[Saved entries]
--- --- ---

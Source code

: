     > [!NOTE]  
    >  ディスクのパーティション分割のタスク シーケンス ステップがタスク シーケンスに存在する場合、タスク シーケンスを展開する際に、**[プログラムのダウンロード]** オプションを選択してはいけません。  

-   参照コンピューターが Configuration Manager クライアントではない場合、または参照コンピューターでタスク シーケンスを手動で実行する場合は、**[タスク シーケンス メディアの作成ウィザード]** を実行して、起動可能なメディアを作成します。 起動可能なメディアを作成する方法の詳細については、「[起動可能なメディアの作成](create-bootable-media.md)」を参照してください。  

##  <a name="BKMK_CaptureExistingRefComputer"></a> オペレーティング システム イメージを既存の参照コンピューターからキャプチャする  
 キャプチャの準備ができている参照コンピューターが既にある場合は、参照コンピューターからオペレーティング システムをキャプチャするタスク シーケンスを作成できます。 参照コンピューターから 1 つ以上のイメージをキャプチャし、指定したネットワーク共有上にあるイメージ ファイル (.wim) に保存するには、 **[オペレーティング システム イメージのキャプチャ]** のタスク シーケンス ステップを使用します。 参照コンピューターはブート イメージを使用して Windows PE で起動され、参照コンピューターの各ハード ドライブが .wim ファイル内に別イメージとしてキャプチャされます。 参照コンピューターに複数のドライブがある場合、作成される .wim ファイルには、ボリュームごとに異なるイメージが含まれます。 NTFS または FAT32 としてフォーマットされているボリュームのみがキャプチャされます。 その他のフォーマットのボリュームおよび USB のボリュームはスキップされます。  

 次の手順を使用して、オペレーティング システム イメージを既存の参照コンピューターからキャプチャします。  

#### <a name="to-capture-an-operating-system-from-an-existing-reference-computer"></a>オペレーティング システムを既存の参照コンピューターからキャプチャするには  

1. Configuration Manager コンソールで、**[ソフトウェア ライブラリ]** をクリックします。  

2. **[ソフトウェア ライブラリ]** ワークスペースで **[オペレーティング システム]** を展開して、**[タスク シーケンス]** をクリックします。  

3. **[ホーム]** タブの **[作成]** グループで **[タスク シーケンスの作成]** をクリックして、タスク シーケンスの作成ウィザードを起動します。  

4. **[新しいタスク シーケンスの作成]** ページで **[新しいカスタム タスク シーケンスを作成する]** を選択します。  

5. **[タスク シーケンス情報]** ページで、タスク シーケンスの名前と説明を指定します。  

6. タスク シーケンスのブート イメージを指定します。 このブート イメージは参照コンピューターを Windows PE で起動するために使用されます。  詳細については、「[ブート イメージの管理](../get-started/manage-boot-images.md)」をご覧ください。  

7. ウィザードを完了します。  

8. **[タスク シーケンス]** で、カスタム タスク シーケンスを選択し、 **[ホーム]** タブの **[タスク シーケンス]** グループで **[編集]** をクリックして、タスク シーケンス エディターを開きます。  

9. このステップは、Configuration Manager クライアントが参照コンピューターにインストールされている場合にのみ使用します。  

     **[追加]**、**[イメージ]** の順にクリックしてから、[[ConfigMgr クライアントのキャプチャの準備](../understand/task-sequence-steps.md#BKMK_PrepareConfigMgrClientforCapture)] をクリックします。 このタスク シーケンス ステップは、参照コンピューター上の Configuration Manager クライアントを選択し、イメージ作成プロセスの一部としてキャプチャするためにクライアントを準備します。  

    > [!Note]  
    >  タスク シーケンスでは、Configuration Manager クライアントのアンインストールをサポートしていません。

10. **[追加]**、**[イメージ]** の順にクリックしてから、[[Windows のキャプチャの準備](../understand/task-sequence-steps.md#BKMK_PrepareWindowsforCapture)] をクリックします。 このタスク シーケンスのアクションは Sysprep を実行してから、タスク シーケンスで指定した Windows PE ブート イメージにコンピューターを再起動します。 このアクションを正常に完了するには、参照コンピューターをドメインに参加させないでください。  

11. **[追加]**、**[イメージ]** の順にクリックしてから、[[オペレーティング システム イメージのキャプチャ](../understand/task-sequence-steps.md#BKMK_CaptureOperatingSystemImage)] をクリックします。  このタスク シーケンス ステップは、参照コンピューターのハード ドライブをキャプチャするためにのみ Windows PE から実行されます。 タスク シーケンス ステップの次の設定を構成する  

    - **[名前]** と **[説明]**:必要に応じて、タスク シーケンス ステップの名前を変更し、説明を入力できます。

--- --- ---

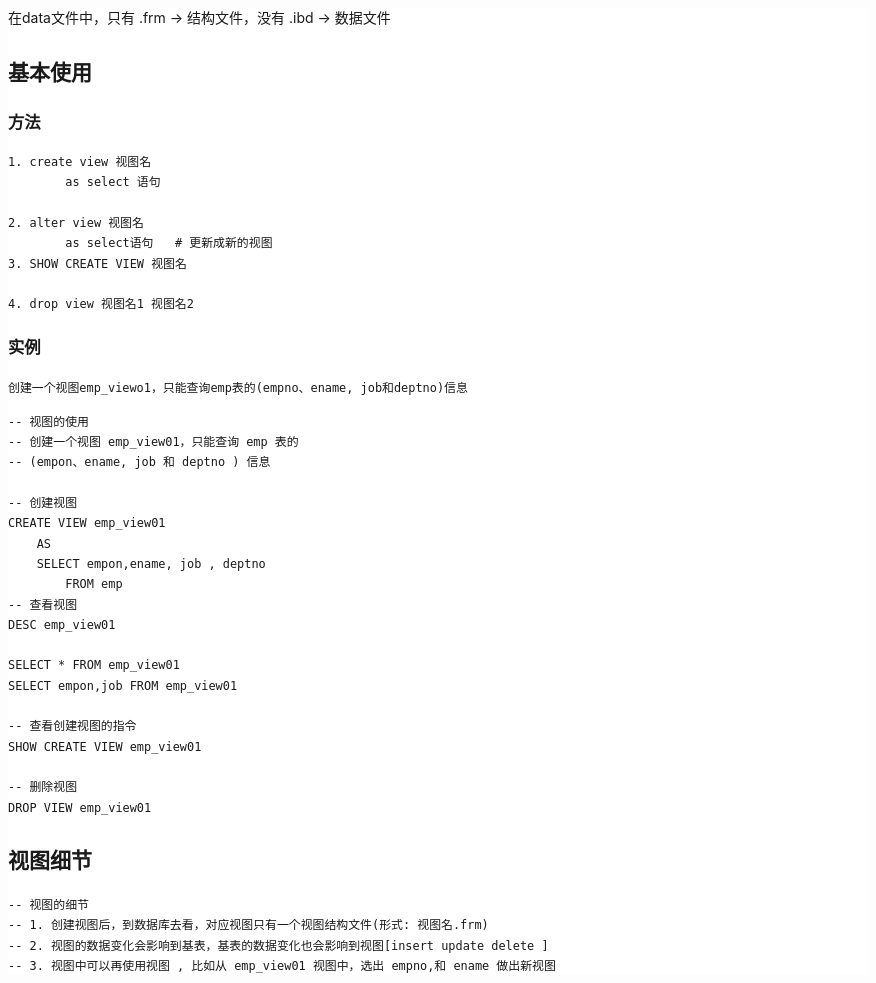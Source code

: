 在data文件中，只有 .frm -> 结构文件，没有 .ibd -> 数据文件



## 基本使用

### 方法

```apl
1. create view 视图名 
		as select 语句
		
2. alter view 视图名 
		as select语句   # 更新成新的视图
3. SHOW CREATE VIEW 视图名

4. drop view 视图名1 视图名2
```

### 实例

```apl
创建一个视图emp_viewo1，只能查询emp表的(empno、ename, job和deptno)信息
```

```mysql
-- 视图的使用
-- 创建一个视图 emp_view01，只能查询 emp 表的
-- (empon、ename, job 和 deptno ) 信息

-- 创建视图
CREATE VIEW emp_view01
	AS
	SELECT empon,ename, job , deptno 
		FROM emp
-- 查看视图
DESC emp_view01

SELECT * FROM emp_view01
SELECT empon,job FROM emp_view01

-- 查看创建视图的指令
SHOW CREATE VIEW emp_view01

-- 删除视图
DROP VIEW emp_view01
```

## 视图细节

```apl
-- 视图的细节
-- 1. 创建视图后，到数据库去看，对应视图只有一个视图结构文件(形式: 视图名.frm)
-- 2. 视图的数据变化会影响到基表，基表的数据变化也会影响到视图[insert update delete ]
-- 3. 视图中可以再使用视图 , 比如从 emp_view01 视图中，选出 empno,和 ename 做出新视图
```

--- --- ---

**Try it:** Every line above that includes the word "をクリックして" must appear in the answer.

**Output of the task:**
3. **[ホーム]** タブの **[作成]** グループで **[タスク シーケンスの作成]** をクリックして、タスク シーケンスの作成ウィザードを起動します。  
8. **[タスク シーケンス]** で、カスタム タスク シーケンスを選択し、 **[ホーム]** タブの **[タスク シーケンス]** グループで **[編集]** をクリックして、タスク シーケンス エディターを開きます。  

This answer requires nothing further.